Karl-Marx-Allee 93a (U-Bahn-Station Weberwiese), Tel. 60 98 85 77. Geöffnet täglich 10–20 Uhr, Dienstag geschlossen. Karte 8 Euro, ermäßigt 5 Euro, 15 Euro pro Familie

Das Museum für Kommunikation

Die Dauerausstellung des Museums, das 1892 als erstes Postmuseum der Welt gegründet wurde, zeigt die „Meilensteine der Kommunikationsgeschichte“ und hinterfragt die Medien als Machtinstrumente, präsentiert unter anderem auch die Techniken der Nachrichtenverschlüsselung. Zu sehen sind auch die Rote und die Blaue Mauritius. Dem Phänomen der Beschleunigung widmet sich die bald beginnende Ausstellung „Tempo, Tempo! Im Wettlauf mit der Zeit“ (Beginn 12. April).

Lieselotte Kugler, Direktorin: „Mit der Rohrpost sind im Berlin des Jahres 1919 rund 27 Millionen Sendungen erfolgt.
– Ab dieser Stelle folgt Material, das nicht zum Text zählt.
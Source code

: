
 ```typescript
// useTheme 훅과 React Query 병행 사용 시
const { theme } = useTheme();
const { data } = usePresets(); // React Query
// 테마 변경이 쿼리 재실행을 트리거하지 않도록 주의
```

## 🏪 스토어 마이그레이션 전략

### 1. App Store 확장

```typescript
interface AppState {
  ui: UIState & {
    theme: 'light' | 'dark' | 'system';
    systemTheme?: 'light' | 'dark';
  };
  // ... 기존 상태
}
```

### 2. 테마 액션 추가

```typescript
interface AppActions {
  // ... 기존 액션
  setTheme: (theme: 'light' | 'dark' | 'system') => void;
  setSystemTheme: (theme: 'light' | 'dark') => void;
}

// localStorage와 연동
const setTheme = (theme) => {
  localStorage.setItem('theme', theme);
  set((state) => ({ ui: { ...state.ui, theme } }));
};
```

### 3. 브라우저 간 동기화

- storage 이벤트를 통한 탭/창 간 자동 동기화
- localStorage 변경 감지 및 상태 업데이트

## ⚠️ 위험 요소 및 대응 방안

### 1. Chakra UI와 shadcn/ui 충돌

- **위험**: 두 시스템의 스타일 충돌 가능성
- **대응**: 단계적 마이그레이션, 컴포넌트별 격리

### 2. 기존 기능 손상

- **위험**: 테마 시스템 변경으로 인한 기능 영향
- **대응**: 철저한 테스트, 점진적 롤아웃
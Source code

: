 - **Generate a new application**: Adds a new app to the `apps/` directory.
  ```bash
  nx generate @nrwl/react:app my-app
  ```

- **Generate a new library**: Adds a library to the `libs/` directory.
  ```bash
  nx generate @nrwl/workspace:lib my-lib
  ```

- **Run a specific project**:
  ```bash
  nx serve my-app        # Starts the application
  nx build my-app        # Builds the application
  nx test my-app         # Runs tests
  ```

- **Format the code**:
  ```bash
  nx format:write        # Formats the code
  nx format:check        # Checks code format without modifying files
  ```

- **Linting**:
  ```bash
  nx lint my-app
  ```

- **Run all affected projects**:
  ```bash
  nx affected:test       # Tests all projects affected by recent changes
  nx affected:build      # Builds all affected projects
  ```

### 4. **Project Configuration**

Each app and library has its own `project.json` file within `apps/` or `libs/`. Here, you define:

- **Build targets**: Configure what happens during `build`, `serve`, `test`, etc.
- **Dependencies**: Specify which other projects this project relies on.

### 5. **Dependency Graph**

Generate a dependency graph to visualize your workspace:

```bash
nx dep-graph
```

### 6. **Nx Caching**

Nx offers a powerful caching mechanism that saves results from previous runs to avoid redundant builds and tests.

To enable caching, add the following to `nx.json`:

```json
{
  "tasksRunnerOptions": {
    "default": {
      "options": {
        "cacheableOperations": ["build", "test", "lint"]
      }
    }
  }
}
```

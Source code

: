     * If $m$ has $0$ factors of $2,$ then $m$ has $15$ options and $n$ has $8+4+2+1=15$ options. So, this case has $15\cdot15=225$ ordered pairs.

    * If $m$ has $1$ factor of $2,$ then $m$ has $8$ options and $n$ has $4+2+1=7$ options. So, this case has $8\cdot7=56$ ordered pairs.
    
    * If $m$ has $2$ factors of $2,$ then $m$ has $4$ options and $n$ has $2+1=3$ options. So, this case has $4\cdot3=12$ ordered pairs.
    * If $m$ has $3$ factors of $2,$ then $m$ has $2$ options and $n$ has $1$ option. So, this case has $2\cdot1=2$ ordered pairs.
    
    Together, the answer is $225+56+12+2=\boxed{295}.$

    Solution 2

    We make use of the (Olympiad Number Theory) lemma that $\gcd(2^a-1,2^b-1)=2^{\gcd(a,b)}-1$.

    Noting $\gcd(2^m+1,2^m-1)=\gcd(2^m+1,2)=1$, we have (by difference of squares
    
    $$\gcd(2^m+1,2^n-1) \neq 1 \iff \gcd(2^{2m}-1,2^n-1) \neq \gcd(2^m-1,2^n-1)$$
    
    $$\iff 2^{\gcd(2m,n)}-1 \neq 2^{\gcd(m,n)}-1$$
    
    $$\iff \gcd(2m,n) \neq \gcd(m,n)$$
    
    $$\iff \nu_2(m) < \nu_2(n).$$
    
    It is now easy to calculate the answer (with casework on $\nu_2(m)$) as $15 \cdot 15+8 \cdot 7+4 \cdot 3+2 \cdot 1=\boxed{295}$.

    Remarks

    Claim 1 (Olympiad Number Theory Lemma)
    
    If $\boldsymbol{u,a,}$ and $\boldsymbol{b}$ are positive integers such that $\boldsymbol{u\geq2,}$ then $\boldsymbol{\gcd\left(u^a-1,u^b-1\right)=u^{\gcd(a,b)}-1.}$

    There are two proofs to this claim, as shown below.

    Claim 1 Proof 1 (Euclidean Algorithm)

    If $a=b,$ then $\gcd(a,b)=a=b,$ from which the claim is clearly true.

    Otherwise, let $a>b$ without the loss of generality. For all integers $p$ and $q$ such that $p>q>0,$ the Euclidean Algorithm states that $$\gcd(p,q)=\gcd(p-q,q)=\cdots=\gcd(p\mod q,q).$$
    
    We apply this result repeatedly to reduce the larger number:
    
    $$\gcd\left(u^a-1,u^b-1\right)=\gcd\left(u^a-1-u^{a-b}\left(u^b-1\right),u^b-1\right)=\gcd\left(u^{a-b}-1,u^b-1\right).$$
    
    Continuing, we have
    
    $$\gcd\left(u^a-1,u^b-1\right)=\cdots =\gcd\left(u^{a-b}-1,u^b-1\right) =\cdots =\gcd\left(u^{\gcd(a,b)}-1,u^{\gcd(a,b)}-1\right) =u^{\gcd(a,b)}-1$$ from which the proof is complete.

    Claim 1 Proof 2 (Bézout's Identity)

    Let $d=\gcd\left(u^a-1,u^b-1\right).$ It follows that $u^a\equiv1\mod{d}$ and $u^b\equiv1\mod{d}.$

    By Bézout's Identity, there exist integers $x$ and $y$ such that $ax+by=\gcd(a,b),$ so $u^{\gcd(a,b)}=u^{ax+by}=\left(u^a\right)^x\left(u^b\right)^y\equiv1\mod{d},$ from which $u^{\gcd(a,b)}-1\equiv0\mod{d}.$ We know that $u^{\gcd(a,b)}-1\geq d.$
Die Kartuschen, die durch unterirdische Anlagen geschickt wurden, stellen auch eine Art Nullpunkt unserer modernen Kommunikation über ein Netz dar. Berlin war nicht nur nach London die zweite Stadt, in der die Rohrpost weitflächig zum Einsatz kam, sondern verfügte zuletzt auch über ein 400 Kilometer langes innerstädtisches Netz, durch das die Kartuschen in Windeseile von einem Ort an den anderen gelangten.“

Tipp für Familien: Die sogenannte Hands-on-Aktion zeigt Kindern die Möglichkeiten nonverbaler Kommunikation, wenn sie etwa auf den Boden projizierte Smileys hin- und herschicken.

Leipziger Straße 16, Tel. 202 94 0. Geöffnet Di. 9–20 Uhr, Mi. bis Fr. 9–17 Uhr, Sa., So., Feiertage 10–18 Uhr. Karte 4 Euro, ermäßigt 2 Euro

Das Jüdische Museum

Das im Jahr 2001 eröffnete Haus in Kreuzberg ist das größte Museum in Europa, das sich mit der Geschichte des Judentums auseinandersetzt. Die ständige Ausstellung an der Lindenstraße in dem barocken Altbau und modernen Kollegienhaus will dafür sensibilisieren, wie die jüdischen Deutschen auf ihr Heimatland blicken, und lässt zwei Jahrtausende deutsch-jüdische Geschichte Revue passieren. In der aktuellen Sonderausstellung „Die ganze Wahrheit – Was Sie schon immer über Juden wissen wollten“ versucht das Museum diverse Fragen an das Judentum zu beantworten, darunter auch unbequeme.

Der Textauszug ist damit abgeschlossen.